══ Entries supplied ══
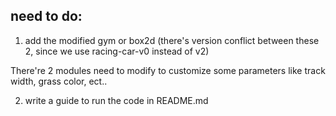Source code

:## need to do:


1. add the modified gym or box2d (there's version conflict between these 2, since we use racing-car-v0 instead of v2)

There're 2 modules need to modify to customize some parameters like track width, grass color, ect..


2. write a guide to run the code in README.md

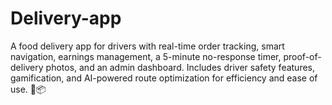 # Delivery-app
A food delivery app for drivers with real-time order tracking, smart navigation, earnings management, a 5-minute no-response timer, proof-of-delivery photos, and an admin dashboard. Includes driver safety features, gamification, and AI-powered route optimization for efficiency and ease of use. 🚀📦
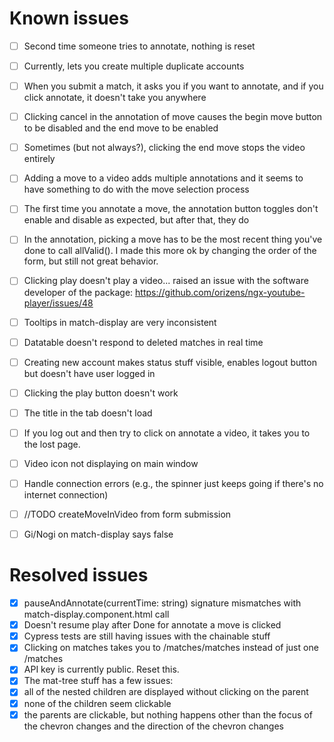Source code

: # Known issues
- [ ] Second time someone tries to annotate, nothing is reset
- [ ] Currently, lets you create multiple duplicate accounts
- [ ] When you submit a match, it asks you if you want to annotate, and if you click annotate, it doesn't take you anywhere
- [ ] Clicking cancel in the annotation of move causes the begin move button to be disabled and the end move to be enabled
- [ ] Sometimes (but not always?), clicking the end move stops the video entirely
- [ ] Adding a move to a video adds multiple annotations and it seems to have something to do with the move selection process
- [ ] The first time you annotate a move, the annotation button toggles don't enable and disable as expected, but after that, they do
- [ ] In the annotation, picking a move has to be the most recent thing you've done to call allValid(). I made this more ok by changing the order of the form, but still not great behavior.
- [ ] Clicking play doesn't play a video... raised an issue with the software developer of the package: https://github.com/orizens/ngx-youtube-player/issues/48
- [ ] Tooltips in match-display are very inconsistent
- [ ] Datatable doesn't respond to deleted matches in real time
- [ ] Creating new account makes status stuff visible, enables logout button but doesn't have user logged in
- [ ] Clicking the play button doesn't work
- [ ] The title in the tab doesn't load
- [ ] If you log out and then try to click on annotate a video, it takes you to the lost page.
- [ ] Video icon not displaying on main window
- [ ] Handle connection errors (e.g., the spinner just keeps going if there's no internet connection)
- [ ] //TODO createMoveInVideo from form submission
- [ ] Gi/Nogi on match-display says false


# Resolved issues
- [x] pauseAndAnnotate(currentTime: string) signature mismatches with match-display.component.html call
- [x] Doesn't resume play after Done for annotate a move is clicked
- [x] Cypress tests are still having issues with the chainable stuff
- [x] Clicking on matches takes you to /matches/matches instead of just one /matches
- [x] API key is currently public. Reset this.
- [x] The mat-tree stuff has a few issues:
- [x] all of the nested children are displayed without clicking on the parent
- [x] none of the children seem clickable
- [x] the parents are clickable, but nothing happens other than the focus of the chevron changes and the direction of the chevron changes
═══
══ Entries supplied ══
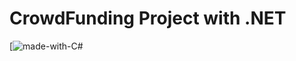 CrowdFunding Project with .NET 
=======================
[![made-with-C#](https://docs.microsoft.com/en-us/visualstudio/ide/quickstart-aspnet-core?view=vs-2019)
═══
**Problem:** Return all lines from the data that include the string "issues".

**Solution:**
: # Known issues
- [ ] Clicking play doesn't play a video... raised an issue with the software developer of the package: https://github.com/orizens/ngx-youtube-player/issues/48
# Resolved issues
- [x] Cypress tests are still having issues with the chainable stuff
- [x] The mat-tree stuff has a few issues:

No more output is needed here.